— ACCORD FILE: #0006 —
Title: The Dead Don’t Stay Logged
Date: Present Day
Location: Multiple Urban Zones (UK)
Status: Breached
Casualties: Ongoing, Undocumented
Clause Origin: VI — The Dead Don’t Stay Logged
Clause VI – The Dead Don’t Stay Logged
System Glitch or Something Worse?
At first, it was dismissed as a data issue—just another backend hiccup. Old surveillance footage began reappearing in live feeds. Static bursts showed buildings that hadn’t stood for years. Movement signatures logged from names long since buried. Some blamed server lag. Others suspected botched software patches. But one analyst flagged the anomaly as consistent. Repeating. Escalating.
The system in question was WatchNet, the national surveillance mesh originally launched under the RIPA Act and expanded post-Accord. It cross-referenced CCTV, emergency response data, and blacksite sensor feeds. Designed to catch early-stage breaches—heat anomalies, ritual indicators, unregistered entities.
It wasn’t supposed to flag people who were already dead.
But that’s exactly what it did.
Mutt Sees It First
The first credible ping didn’t come through a government channel. It came via a burner relay bounced off an archived Accord node in Birmingham. Message was simple:
“We pinged a match on 004-Linney. Confirmed visual. Breach not contained.”
Reece Linney. Ex-contractor. Accord clearance revoked post-incident. KIA during a blackout op outside Liverpool in 2022.
Mutt had seen him die.

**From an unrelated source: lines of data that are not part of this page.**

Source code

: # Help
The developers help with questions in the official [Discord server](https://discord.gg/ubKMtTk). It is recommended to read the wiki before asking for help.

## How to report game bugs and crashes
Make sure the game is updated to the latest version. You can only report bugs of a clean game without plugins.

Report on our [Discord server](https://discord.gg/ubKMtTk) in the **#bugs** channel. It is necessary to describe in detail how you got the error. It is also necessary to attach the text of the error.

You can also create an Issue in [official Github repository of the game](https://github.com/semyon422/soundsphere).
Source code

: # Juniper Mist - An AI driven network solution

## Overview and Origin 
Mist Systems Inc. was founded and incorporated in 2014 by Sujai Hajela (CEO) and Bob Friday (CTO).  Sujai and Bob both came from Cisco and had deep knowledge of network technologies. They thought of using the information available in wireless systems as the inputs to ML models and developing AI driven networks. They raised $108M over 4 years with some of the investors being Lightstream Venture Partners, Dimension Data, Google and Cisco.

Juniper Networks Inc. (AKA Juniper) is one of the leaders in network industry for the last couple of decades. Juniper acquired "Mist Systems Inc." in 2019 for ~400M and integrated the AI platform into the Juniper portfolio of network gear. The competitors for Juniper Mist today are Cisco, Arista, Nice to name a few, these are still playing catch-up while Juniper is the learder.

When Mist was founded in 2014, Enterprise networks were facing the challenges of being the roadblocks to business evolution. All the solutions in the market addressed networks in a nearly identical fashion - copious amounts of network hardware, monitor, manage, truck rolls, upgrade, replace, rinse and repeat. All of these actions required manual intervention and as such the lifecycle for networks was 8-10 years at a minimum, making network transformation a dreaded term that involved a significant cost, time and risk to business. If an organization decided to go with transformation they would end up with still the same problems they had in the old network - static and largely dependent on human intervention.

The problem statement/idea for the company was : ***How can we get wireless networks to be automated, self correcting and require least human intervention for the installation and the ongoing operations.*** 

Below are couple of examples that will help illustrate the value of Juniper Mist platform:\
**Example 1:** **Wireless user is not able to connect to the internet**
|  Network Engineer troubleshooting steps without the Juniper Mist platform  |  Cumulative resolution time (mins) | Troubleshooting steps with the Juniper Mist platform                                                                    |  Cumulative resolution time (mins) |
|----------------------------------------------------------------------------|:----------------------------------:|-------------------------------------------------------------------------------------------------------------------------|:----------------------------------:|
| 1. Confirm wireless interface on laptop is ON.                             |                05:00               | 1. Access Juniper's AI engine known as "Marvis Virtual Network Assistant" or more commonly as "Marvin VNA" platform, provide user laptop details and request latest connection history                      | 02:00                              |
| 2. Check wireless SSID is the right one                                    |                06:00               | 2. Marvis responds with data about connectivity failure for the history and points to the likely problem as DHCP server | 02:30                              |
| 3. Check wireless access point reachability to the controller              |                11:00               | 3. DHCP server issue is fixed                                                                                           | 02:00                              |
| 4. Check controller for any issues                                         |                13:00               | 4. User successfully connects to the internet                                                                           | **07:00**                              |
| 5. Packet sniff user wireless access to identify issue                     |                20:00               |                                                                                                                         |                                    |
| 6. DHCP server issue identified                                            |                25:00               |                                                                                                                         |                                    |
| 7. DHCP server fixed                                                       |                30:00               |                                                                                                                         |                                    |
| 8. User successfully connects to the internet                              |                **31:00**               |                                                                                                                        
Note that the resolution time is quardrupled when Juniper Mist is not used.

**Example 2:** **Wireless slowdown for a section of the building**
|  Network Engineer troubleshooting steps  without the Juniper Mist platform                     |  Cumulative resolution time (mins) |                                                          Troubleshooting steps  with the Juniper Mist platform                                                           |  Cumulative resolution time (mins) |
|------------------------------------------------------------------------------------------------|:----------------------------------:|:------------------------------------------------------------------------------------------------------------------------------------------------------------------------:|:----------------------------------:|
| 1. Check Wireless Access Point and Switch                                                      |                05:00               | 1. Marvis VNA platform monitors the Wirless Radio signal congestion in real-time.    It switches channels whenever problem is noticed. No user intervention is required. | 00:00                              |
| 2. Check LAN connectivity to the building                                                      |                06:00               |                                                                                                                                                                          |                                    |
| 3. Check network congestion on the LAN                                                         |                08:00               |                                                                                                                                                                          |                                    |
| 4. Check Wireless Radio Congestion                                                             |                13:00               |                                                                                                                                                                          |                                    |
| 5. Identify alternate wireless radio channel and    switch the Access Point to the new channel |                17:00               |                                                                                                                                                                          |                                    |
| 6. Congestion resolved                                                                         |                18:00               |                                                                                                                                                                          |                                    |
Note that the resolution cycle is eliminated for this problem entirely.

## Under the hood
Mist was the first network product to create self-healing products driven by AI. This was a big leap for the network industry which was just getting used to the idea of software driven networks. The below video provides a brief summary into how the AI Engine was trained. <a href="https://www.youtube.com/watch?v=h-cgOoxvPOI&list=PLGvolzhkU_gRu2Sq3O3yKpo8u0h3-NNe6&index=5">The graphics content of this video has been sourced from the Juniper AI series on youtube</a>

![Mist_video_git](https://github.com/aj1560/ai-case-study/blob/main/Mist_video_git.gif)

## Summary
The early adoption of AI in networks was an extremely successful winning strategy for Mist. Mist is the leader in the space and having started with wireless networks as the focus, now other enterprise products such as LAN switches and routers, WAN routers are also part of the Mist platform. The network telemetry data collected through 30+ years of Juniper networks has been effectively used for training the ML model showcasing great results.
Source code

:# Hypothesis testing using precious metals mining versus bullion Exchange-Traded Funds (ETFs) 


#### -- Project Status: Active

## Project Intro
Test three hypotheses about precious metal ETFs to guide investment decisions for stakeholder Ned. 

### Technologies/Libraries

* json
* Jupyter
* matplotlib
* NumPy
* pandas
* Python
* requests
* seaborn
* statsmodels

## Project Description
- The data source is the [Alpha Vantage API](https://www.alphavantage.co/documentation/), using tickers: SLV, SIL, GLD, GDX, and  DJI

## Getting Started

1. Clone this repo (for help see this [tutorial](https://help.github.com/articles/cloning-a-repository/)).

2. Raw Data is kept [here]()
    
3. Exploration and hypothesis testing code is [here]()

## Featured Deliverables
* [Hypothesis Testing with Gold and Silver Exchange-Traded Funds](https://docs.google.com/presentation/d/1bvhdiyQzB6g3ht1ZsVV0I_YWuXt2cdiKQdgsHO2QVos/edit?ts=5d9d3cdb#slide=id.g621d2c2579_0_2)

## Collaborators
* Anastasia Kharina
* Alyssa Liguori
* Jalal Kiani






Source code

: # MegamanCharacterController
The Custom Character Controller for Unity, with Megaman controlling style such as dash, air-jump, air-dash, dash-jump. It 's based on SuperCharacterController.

Had watched the body burn.
And yet, three nights ago, Linney walked out of a London tube station at 02:04, stared directly into a live-feed camera, and disappeared.
Broken Protocols, Broken Dead
Then it started happening everywhere. A suicide victim seen walking calmly from the morgue three days later. A child recorded at a school in Glasgow—same child buried in Leeds four years prior. One fire crew reported seeing themselves arrive at a scene they’d just responded to—fifteen minutes before they actually arrived.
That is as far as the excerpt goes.